Kenenisa Bekele geht nach WM-Tortur und Zürich für vier Tage in die Höhe

Regensburg, 5. September 2009 (orv) - Vor seinem Start am Freitagabend beim Golden-League-Meeting in Brüssel (Belgien) hat Doppel-Olympiasieger Kenenisa Bekele einen Abstecher in seine äthiopische Heimat gemacht. „Ich habe vier Tage in der Höhe trainiert. Ich fühle mich jetzt wieder fitter und erholter als gleich nach der WM“, sagte er. So das Erfolgsrezept des Doppelweltmeisters zur Regeneration, einschließlich zweier Flüge von Zürich nach Addis Abeba und von dort zurück nach Brüssel.

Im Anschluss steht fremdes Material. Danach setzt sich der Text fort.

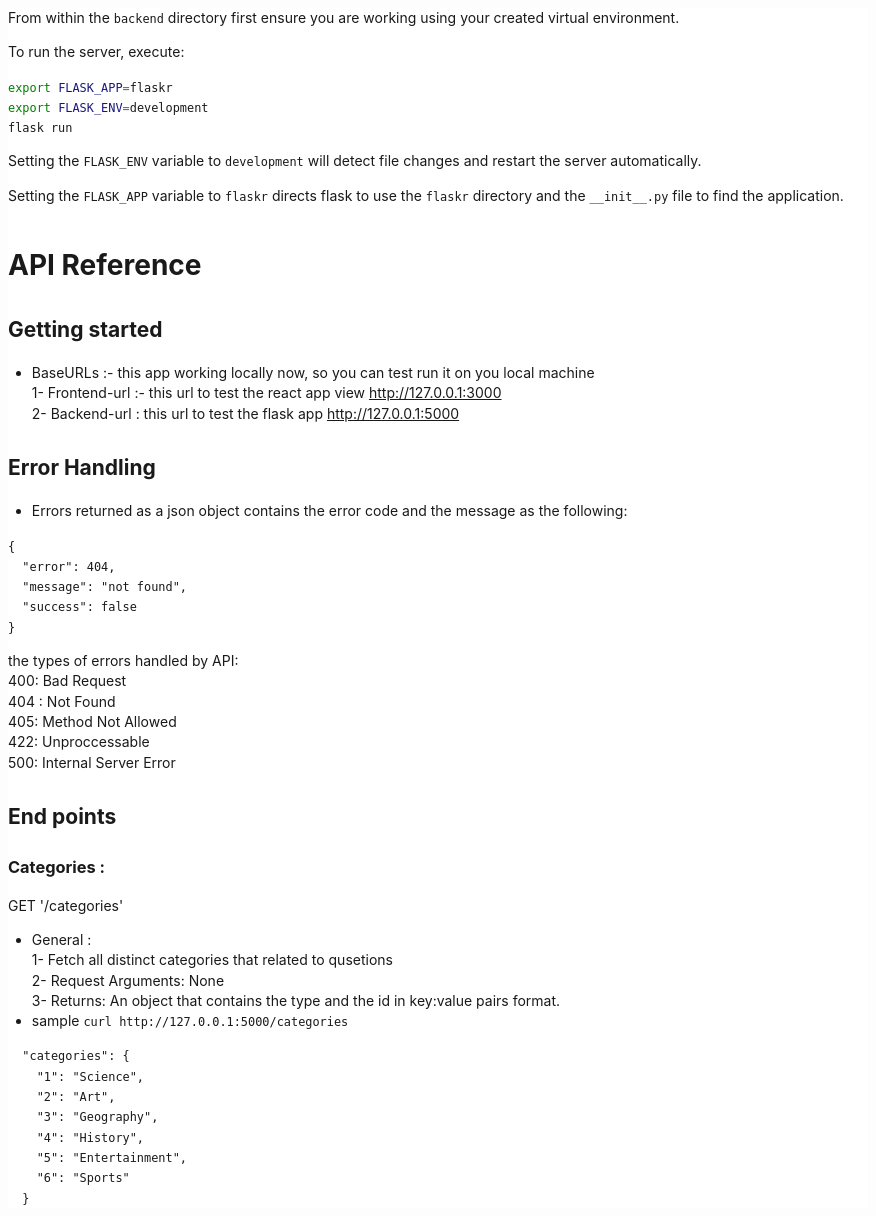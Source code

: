 From within the `backend` directory first ensure you are working using your created virtual environment.

To run the server, execute:

```bash
export FLASK_APP=flaskr
export FLASK_ENV=development
flask run
```

Setting the `FLASK_ENV` variable to `development` will detect file changes and restart the server automatically.

Setting the `FLASK_APP` variable to `flaskr` directs flask to use the `flaskr` directory and the `__init__.py` file to find the application. 

# API Reference
## Getting started
- BaseURLs :- this app working locally now, so you can test run it on you local machine <br>
1- Frontend-url :- this url to test the react app view http://127.0.0.1:3000 <br>
2- Backend-url : this url to test the flask app http://127.0.0.1:5000

## Error Handling
- Errors returned as a json object contains the error code and the message as the following:
```
{
  "error": 404,
  "message": "not found",
  "success": false
}
```
the types of errors handled by API: <br> 
400: Bad Request<br>
404 : Not Found<br>
405: Method Not Allowed<br>
422: Unproccessable<br>
500: Internal Server Error<br>

## End points

### Categories :

GET  '/categories'

- General : <br>
1- Fetch all distinct categories that related to qusetions <br>
2- Request Arguments: None <br>
3- Returns: An object that contains the type and the id in key:value pairs format. 
- sample ```curl http://127.0.0.1:5000/categories```
```
  "categories": {
    "1": "Science",
    "2": "Art",
    "3": "Geography",
    "4": "History",
    "5": "Entertainment",
    "6": "Sports"
  }
```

Damit hat der große Meister alle Regeln des systematischen Höhentrainings auf den Kopf gestellt. Also Jungs und Mädels, wenn ihr euch nach drei oder mehr Rennen innerhalb zwei Wochen wieder einmal richtig schlapp fühlt, rein in den Flieger und ab ins Hochland, möglichst dreieinhalbtausend Meter hoch. Ihr werdet wie neu geboren zurückkommen und neue Rekorde folgen lassen. All die mühselig gesammelte Erkenntnisse der Wissenschaftler hierzulande scheinen für Afrikaner keine Gültigkeit zu haben, schon gar nicht für so einen wie Bekele. „Er ist eben ein Familienmensch und verheiratet“, relativierte einer seiner glühenden Verehrer, Dirk Thiele von Eurosport, bei der Übertragung von Brüssel Bekeles Sehnsüchte nach der Heimat.

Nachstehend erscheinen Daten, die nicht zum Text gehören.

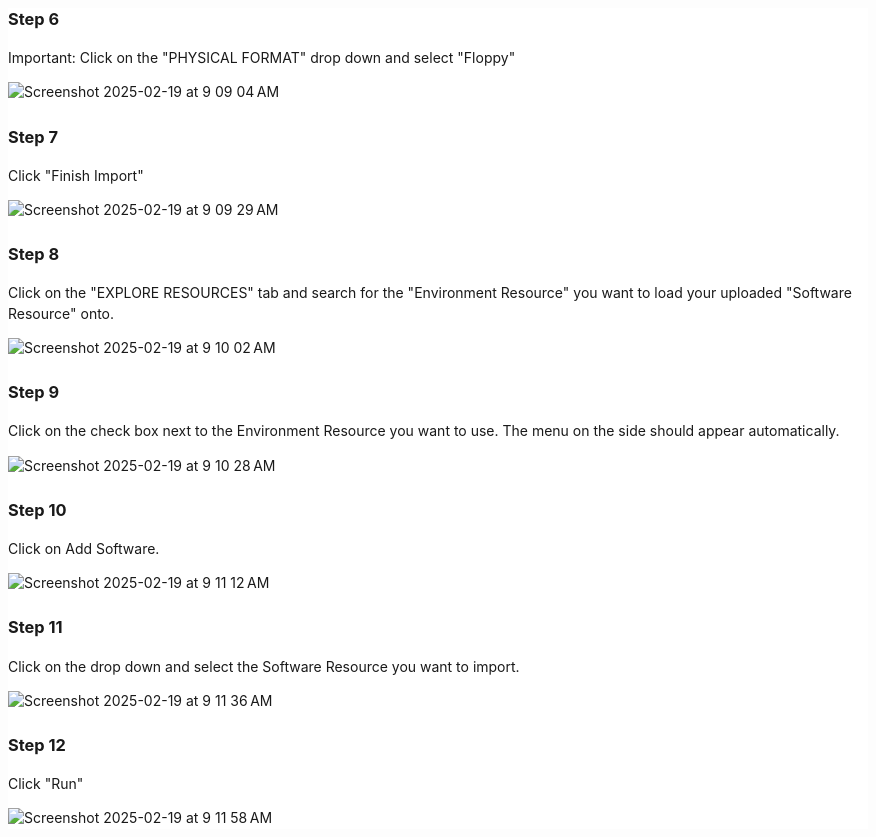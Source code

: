 ### Step 6
Important: Click on the "PHYSICAL FORMAT" drop down and select "Floppy"​

<img width="731" alt="Screenshot 2025-02-19 at 9 09 04 AM" src="https://github.com/user-attachments/assets/09cfe106-5b82-44f1-b03d-34f1895e107b" />

### Step 7
Click "Finish Import"​

<img width="712" alt="Screenshot 2025-02-19 at 9 09 29 AM" src="https://github.com/user-attachments/assets/8745be6d-e4d1-4365-9ecb-584b1abbf36f" />

### Step 8
Click on the "EXPLORE RESOURCES" tab​ and search for the "Environment Resource" you want to load your uploaded "Software Resource" onto. ​

<img width="712" alt="Screenshot 2025-02-19 at 9 10 02 AM" src="https://github.com/user-attachments/assets/d28eff8f-cbd0-478c-a108-22d7e9a34dbf" />

### Step 9
Click on the check box next to the Environment Resource you want to use. The menu on the side should appear automatically. ​

<img width="712" alt="Screenshot 2025-02-19 at 9 10 28 AM" src="https://github.com/user-attachments/assets/7cba6b3e-876c-4830-82db-35f6142e1651" />

### Step 10
Click on Add Software​. 

<img width="712" alt="Screenshot 2025-02-19 at 9 11 12 AM" src="https://github.com/user-attachments/assets/c5658b58-6a65-4fb6-b136-97cd4d081719" />

### Step 11
Click on the drop down and select the Software Resource you want to import. ​

<img width="727" alt="Screenshot 2025-02-19 at 9 11 36 AM" src="https://github.com/user-attachments/assets/04b0c5e1-d011-40f8-9e5f-562d2a699595" />

### Step 12
Click "Run"​

<img width="727" alt="Screenshot 2025-02-19 at 9 11 58 AM" src="https://github.com/user-attachments/assets/57ea412e-ad82-4bcc-b480-b1c917a005dd" />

Überhaupt scheinen inzwischen wertvoll gewordene Regeln des modernen Sports, wie zum Beispiel die Doping-Trainingskontrollen für Afrikaner keine Rolle zu spielen. Lamine Diack, Präsident der IAAF mit afrikanischer Herkunft steckt lieber Millionen an Preisgelder ins Weltfinale oder als Prämien in die WM und jene Summen die die wackeren Langstreckler aus Kenia und Äthiopien jedes Jahr nach Hause laufen sind auch nicht von Pappe. Ach ja, da fehlen für ein ordentliches Kontrollsystem in Afrika die Kühlsysteme, wie es unlängst mal hieß und wohl auch die Zahnärzte, die Bekeles weitklaffende Lücke zwischen den beiden vorderen Schneidezähnen schließen würden. Ein Merkmal, mit dem der renomierte Dopingjäger Professor Franke viele Protagonisten von Wachstumshormonen zu erkennen glaubt.

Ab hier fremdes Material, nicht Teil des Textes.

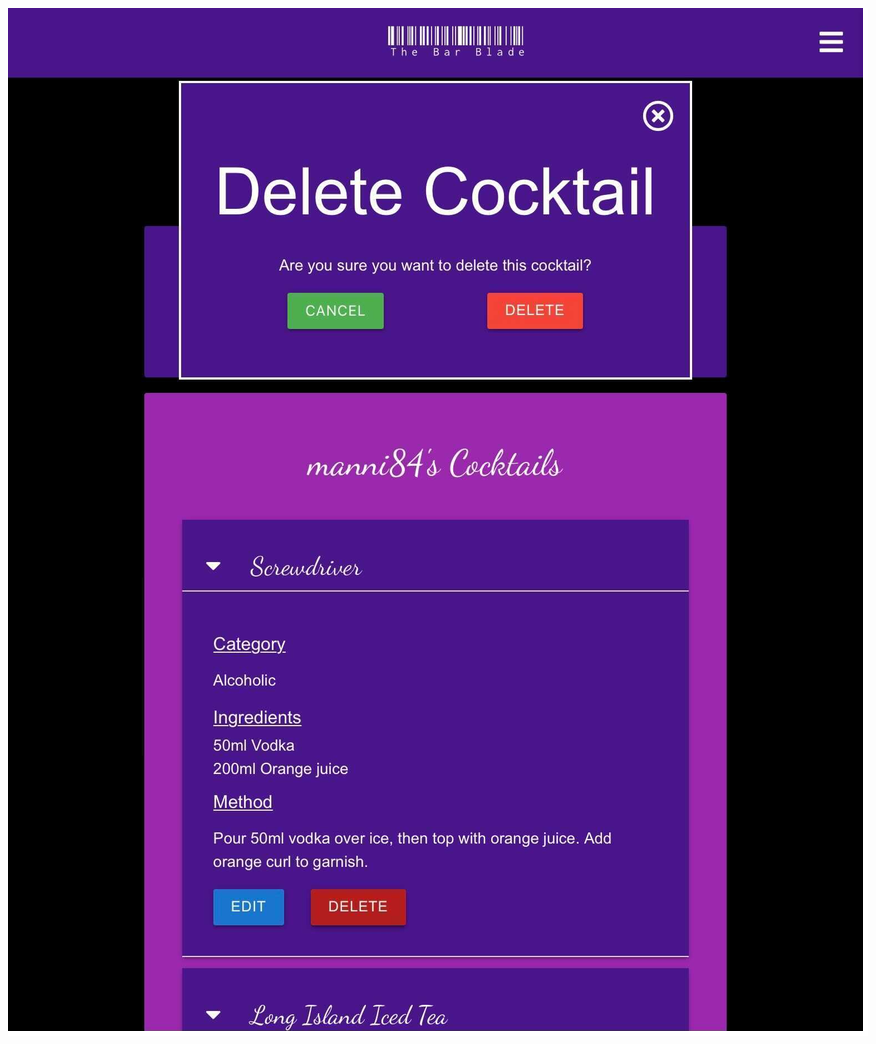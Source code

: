 ![Admin profile page with delete cocktail modal](static/docs/testing/tablet/safari/profile-delete.jpg)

Es ist in der Tat erstaunlich, dass auf kleinen Flecken der Erde, wie Jamaica oder Äthiopien, jedes Jahr die potentiellen Weltrekordler im Dutzend geboren werden. Noch erstaunlicher ist deren lupenreine Ethik gegenüber unerlaubten Mitteln. Mit hartem Training bereiten sie sich im Winter mit der Unterstützung westlichen Managements, so auch eines stets dopingfreien denkenden Jos Hermens aus Holland, ohne jegliche Kontrollen auf die neue Saison vor und zeigen dann jenen dekadenten Europäern, die auf Grund ihrer versifften Moral schon fast wöchentlich kontolliert werden müssen, die Haken. Strahlend weiß – pardon natürlich schwarz – im Scheinwerferlicht der Öffentlichkeit.

The show must go on – irgendwie erinnert mich das alles ein wenig an David Copperfield den großen Magier. In seiner Show sitzend, wusste ich natürlich, dass alles nur Illusion war. Erwischt, wie er das gemacht hat, habe ich ihn allerdings nicht. So funktioniert eben die große Show. Ein Schelm, der dabei Schlechtes denkt.